Dark Reading is part of the Informa Tech Division of Informa PLC

This site is operated by a business or businesses owned by Informa PLC and all copyright resides with them.Informa PLC's registered office is 5 Howick Place, London SW1P 1WG. Registered in England and Wales. Number 8860726.

Application Security //

Database Security

10:12 AM
Connect Directly

Simplifying SQL Injection Detection

Black Hat researcher releases new lexical analysis tool that doesn't rely on regular expressions

Even many years after gaining prominence as one of the most popular and convenient ways for criminals to break into corporate databases through vulnerable web applications, SQL injection still remains the apple of the eye of many a black hat hacker. While there are plenty of reasons to conspire against enterprises doing a better job preventing these attacks, one of the most fundamental is that it is very difficult to detect SQL injection attacks. This week at Black Hat, a researcher released a new tool to embed in applications that makes that detection process easier.

Click here for more of Dark Reading's Black Hat articles.

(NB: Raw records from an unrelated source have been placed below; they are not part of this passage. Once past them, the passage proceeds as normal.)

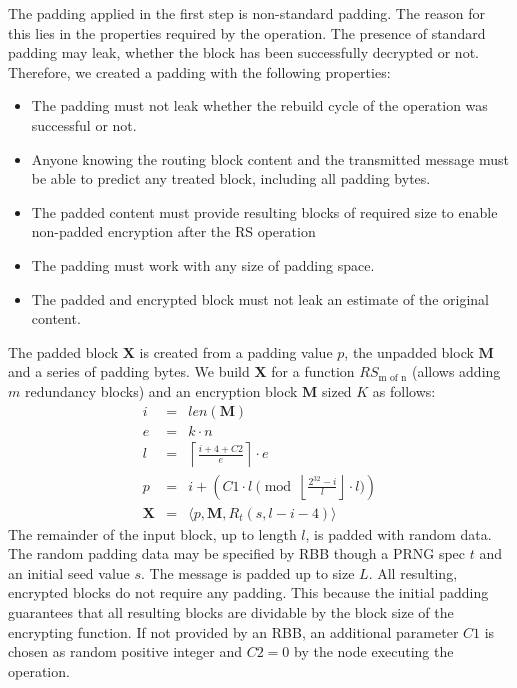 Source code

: The padding applied in the first step is non-standard padding. The reason for this lies in the properties required by the operation. The presence of standard padding may leak, whether the block has been successfully decrypted or not. Therefore, we created a padding with the following properties:
\begin{itemize}
	\item The padding must not leak whether the rebuild cycle of the operation was successful or not.
	\item Anyone knowing the routing block content and the transmitted message must be able to predict any treated block, including all padding bytes.
	\item The padded content must provide resulting blocks of required size to enable non-padded encryption after the RS operation
	\item The padding must work with any size of padding space.
	\item The padded and encrypted block must not leak an estimate of the original content.
\end{itemize}

The padded block $\mathbf{X}$ is created from a padding value $p$, the unpadded block $\mathbf{M}$ and a series of padding bytes. We build $\mathbf{X}$ for a function $RS_{\text{m of n}}$ (allows adding $m$ redundancy blocks) and an encryption block $\mathbf{M}$ sized $K$ as follows:
\begin{eqnarray}
i          & = & len(\mathbf{M})\\
e          & = & k \cdot n\\
l          & = & \left\lceil\frac{i + 4 + C2 }{e}\right\rceil\cdot e\\
p          & = & i + \left( C1 \cdot l \pmod{\left\lfloor\frac{2^{32}-i}{l}\right\rfloor\cdot l}\right)\\
\mathbf{X} & = & \langle p,\mathbf{M},R_{t}\left(s,l-i-4\right)\rangle
\end{eqnarray}    
The remainder of the input block, up to length $l$, is padded with random data. The random padding data may be specified by RBB though a PRNG spec $t$ and an initial seed value $s$. The message is padded up to size $L$. All resulting, encrypted blocks do not require any padding. This because the initial padding guarantees that all resulting blocks are dividable by the block size of the encrypting function. If not provided by an RBB, an additional parameter $C1$ is chosen as random positive integer and $C2=0$  by the node executing the operation.

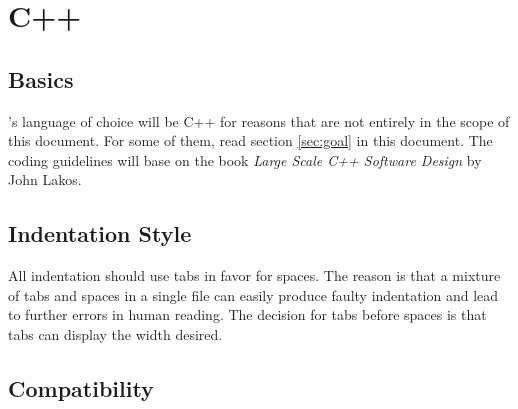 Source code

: %

\chapter{C++}
\label{cha:C++}


\section{Basics}
\label{sec:basics}


\SYNEIGHT's language of choice will be C++ for reasons that are not
entirely in the scope of this document. For some of them, read
section \vref{sec:goal} in this document. The coding guidelines will base on
the book \emph{Large Scale C++ Software Design} by John Lakos.


\section{Indentation Style}
\label{sec:indentation-style}

All indentation should use tabs in favor for spaces. The reason is
that a mixture of tabs and spaces in a single file can easily produce
faulty indentation and lead to further errors in human reading. The
decision for tabs before spaces is that tabs can display the width
desired.


\section{Compatibility}
\label{sec:compatibility}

Part of the problem with many existing detection mechanisms today, including in many web application firewalls, Nick Galbreath, director of engineering at Etsy, told his audience yesterday, is their dependence on regular SQL expressions to do that detection. Analysis using regular expressions quickly gets bogged down because SQL is such a rich, complicated language. He cited a Black Hat talk back in 2005 by Hanson and Patterson that shows how regular expressions can be prone to breaking down and producing false positives.

"So what happens is, a lot of the web application firewalls have sort of ended up using what I call regular expression soup," he says."It's impossible to debug and test against. "Regular expressions, no matter what you do, are gonna miss something and something that you don't want is going to be flagged as a false positive."

One of the big difficulties in analyzing user input as a potential SQL injection attack is the fact that it is very tough to automatically tell the difference between things like phone numbers or Twitter handles and snippets of SQL statements used to inject code for attacks.

"It turns out to be a difficult problem. How do you detect if user input is SQL, good input, or what? Is that my phone number or an arithmetic expression? Is it a Twitter handle or or is it a SQL variable?" he says. "So trying to disambiguate these things turns out to be a hard problem."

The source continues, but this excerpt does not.